Requirement ->
Each line of the data below from the one holding "only \-- nurses" to the one holding "think it was", inclusive, is to be reproduced exactly; no other line belongs in the answer.

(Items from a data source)
# # #

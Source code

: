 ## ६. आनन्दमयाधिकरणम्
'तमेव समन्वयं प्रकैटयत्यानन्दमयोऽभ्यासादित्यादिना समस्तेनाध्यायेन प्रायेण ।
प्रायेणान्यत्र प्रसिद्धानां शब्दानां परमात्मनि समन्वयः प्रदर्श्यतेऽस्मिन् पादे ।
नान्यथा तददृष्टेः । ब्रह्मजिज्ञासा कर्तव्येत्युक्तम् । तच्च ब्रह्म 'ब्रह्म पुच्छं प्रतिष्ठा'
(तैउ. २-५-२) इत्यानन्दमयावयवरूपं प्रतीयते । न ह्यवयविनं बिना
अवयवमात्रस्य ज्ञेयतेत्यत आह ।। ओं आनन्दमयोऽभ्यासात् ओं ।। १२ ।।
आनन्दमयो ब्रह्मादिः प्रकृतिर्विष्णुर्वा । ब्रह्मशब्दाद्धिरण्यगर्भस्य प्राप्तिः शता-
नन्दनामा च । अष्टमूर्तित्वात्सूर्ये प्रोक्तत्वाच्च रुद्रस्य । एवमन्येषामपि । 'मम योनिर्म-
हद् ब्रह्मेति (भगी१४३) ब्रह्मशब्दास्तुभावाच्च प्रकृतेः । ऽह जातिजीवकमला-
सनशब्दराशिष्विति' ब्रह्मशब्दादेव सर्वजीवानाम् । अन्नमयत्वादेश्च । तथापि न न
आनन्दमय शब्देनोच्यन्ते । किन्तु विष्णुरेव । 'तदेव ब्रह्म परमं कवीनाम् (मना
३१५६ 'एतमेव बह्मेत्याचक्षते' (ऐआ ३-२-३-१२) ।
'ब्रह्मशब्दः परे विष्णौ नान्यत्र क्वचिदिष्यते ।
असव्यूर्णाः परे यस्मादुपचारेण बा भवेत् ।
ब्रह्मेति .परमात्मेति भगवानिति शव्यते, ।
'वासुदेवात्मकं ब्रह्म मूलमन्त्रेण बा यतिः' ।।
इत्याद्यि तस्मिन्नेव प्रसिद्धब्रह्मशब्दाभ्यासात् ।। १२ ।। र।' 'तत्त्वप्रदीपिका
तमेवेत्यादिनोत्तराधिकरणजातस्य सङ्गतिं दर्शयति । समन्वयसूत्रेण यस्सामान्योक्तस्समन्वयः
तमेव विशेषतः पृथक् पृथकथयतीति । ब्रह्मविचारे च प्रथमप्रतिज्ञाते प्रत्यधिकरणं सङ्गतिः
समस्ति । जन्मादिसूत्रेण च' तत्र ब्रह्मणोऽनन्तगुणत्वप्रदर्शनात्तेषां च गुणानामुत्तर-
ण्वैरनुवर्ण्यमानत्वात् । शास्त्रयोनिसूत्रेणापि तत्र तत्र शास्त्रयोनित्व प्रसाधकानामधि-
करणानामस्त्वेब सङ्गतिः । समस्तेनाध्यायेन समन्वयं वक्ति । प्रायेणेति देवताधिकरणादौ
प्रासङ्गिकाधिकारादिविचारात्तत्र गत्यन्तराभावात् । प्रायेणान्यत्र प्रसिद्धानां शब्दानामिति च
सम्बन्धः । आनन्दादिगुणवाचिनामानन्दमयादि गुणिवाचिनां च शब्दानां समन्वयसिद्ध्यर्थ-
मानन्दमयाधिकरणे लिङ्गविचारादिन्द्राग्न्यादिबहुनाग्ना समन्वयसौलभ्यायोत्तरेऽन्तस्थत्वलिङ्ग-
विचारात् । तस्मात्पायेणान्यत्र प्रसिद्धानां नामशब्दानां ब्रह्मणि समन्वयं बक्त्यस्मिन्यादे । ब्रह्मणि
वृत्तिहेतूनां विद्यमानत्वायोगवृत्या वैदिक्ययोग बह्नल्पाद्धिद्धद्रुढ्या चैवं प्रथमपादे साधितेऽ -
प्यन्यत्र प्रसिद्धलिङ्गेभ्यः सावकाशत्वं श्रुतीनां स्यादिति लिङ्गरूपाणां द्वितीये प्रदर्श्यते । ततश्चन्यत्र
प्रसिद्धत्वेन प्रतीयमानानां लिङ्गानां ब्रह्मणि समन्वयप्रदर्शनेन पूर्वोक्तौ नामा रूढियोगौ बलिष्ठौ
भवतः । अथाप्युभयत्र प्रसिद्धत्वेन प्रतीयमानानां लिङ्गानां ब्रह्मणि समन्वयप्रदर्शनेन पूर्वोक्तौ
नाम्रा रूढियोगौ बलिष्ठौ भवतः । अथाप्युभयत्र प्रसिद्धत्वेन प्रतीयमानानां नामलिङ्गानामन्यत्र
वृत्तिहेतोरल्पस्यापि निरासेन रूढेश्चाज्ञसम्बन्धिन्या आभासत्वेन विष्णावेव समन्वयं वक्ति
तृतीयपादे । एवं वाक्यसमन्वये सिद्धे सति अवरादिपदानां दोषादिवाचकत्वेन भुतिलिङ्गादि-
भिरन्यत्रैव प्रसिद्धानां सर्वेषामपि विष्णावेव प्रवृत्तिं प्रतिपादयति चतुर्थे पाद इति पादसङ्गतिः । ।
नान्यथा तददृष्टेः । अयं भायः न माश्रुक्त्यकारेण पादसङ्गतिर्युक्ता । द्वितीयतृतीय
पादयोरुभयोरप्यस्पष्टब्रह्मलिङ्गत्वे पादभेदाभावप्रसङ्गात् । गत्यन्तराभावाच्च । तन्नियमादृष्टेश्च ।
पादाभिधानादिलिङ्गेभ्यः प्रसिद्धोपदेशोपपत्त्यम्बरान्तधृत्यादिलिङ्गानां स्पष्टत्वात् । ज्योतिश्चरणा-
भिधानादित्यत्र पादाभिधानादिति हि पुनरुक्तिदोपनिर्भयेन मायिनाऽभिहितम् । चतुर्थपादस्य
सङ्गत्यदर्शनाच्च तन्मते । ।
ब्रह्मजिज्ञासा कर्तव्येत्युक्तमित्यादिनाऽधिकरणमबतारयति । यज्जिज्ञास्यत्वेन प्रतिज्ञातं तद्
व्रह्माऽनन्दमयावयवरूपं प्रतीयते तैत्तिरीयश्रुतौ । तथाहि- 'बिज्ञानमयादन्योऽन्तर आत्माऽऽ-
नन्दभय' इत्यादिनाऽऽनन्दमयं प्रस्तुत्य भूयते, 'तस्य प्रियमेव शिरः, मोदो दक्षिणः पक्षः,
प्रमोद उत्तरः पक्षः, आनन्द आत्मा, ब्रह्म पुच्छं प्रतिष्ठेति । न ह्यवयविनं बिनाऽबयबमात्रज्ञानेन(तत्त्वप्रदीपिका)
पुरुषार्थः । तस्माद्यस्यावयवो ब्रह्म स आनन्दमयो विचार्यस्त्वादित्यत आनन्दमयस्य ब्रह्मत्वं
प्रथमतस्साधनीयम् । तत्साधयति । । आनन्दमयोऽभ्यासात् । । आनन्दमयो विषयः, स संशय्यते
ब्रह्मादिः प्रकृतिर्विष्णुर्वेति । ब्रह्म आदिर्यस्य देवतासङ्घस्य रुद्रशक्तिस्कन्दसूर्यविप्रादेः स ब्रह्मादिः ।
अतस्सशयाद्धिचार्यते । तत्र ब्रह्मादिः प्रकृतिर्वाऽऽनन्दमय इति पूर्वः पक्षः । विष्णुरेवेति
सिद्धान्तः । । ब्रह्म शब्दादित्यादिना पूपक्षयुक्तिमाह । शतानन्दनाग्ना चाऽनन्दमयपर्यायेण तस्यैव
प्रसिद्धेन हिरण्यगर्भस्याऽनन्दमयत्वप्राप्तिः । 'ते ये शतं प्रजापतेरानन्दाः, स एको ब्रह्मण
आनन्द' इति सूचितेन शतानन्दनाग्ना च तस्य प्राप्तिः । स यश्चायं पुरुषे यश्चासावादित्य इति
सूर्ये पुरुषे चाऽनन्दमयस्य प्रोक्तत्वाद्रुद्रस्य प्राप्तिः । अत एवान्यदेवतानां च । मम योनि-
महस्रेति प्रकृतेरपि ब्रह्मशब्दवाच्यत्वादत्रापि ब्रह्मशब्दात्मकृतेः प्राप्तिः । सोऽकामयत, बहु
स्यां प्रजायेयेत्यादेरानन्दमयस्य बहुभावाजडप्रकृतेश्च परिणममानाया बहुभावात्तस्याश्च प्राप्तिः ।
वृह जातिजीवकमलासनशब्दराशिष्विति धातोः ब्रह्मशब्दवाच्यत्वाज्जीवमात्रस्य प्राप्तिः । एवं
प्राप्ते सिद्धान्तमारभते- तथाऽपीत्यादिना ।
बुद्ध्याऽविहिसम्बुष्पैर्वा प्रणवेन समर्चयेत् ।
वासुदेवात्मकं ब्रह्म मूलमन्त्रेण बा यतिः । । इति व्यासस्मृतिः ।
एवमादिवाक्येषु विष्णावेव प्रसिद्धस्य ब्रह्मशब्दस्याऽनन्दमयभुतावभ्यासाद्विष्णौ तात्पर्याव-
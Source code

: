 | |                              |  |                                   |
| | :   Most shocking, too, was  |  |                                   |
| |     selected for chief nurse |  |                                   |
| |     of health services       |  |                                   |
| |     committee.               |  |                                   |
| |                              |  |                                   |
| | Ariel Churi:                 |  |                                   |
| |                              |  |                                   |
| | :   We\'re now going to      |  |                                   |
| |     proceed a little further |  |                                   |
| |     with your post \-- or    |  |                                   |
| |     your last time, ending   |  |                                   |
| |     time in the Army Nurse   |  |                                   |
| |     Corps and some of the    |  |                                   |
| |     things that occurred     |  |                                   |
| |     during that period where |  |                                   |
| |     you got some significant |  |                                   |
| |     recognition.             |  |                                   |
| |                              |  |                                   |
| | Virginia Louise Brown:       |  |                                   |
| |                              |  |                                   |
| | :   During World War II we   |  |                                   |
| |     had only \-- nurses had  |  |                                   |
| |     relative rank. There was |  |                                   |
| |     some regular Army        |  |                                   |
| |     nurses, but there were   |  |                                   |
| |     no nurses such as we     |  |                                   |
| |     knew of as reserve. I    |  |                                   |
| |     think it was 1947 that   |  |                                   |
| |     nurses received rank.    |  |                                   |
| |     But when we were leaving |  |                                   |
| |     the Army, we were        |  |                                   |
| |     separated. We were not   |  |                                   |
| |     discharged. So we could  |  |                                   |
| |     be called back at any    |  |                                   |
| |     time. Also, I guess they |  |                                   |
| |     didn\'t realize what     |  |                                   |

# # #

Expected output ->
| |     had only \-- nurses had  |  |                                   |
| |     relative rank. There was |  |                                   |
| |     some regular Army        |  |                                   |
| |     nurses, but there were   |  |                                   |
| |     no nurses such as we     |  |                                   |
| |     knew of as reserve. I    |  |                                   |
| |     think it was 1947 that   |  |                                   |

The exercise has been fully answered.